A falante se diz equilíbrio (entre transcendência e realidade) e nega apoios externos (não é recomendada, não é referendada). É regra de si mesma: eu quero assim porque eu sou dessa forma, o que é sugerido por “eu quero é peles, panos // cores mil // porque em cima de moi, só confecções” — aliás, forçando um pouco a interpretação, podemos entender que ela aceita sobre si só “confecções” porque para além dela é tudo construído, insubstancial. Para além de um núcleo que parece ser a sua vontade mais funda (“porque o corpo mesmo está por dentro da pele”), tudo parece ser aberto à intervenção (à decoração?): o sujeito é o irredutível que escolhe, todo a multiplicidade é externa e a seu gosto.

muito prazer, eu sou Zezé
mas você pode me chamar como quiser
eu tenho fama de ser maluquete
ninguém me engana nem joga confete

muito prazer, eu sou Zezé
uma rainha, uma escrava, uma mulher
uma mistura de raça e cor
uma vida dura mas cheia de sabor (…)

eu sou Zezé
da terra do sol,
da lua de mel
da cor do café

Desde que se coloca que o nome não importa (o que é reforçando em “oi, eu sou Zezé // tem gente que me chama de Chica, outros de Zezé // mas tu há de me chamar como quiser”), se afirma que quem fala é algo de indefinível. É louca, mas sensata, sofrida, mas curtida; os substantivos singulares que toma para si se aprofundam em paradoxos: mistura de raça (que aqui soa como uma determinação) e cor (que refere ao indeterminado) e mulher, que abrange regência (o quase ilimitado do poder?) e escravidão (o quase ilimitado da submissão?). No fim das contas, o sol, o mel e o café parecem apontar que, sim, algo pode definir quem fala: uma alegria que é alegria de tudo, até de ter sido triste.

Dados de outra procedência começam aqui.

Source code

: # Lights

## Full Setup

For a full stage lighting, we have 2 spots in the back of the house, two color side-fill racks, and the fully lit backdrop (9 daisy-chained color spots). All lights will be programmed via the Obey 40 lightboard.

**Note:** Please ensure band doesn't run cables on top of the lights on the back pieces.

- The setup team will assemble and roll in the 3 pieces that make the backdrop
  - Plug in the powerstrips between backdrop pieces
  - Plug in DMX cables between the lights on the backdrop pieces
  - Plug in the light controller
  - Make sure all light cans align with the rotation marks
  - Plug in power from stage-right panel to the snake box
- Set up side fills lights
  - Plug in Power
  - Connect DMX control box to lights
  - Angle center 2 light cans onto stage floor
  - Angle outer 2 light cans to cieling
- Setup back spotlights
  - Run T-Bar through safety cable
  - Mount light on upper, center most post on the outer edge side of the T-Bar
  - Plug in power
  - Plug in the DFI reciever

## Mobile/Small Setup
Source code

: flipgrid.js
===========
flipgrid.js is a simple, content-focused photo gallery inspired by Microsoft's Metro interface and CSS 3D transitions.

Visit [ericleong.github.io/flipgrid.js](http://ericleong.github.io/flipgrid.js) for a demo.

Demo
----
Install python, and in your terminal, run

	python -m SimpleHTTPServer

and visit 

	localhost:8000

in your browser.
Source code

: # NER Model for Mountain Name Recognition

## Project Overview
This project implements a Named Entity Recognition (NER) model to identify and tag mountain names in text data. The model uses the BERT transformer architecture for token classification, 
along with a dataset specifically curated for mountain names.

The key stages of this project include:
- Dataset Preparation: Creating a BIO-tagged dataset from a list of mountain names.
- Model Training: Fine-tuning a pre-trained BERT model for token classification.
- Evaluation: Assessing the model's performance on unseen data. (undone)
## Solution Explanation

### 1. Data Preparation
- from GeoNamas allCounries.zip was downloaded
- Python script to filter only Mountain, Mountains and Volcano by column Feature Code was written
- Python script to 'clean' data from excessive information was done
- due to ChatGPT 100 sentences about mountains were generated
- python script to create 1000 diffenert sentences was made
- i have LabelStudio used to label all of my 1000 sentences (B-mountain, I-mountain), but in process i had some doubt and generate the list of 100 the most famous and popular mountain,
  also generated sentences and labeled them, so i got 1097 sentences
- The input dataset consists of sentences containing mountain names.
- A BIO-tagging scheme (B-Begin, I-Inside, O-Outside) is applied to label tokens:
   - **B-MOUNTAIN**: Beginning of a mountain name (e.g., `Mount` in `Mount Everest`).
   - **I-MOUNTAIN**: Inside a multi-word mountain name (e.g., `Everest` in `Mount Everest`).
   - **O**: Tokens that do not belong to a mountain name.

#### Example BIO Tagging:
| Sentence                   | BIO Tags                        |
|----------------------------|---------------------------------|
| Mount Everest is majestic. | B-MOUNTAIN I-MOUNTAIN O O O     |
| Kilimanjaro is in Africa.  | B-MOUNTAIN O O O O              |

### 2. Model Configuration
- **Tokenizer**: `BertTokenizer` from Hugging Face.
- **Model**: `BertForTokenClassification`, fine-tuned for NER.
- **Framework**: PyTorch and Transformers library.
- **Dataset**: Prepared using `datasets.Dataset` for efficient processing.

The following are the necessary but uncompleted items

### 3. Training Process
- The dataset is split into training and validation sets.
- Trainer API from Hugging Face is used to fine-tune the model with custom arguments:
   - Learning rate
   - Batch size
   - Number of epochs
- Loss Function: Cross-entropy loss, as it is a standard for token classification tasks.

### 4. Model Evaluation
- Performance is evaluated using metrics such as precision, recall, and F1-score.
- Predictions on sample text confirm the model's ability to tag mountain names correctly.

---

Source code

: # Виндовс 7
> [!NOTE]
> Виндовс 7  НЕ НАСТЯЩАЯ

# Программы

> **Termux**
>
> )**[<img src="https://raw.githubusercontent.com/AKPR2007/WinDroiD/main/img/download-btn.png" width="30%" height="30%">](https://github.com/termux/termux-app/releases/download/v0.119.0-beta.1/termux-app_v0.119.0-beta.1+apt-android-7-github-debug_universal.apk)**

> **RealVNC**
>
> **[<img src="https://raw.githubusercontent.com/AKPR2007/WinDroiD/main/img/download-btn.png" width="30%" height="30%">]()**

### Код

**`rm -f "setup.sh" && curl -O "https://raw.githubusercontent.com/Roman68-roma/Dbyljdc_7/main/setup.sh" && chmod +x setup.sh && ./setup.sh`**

eu me apresento em alto e bom som, para que todos possam ouvir
cara sagaz e cascudo, direto do Andaraí
eu vou do M para o A para o R para o C para o E para o L para o O, espaço, D, 2
sempre representando o hip-hop
não tem Faustão nem Gugu, eu sou o primeiro do Ibope

Há outras autodescrições nessa letra, porém elas parecem visar mais a propor ou afirmar modos de viver; neste trecho trata-se de se referir à origem, enunciar o nome, dar-se uma tarefa, fazer o próprio elogio.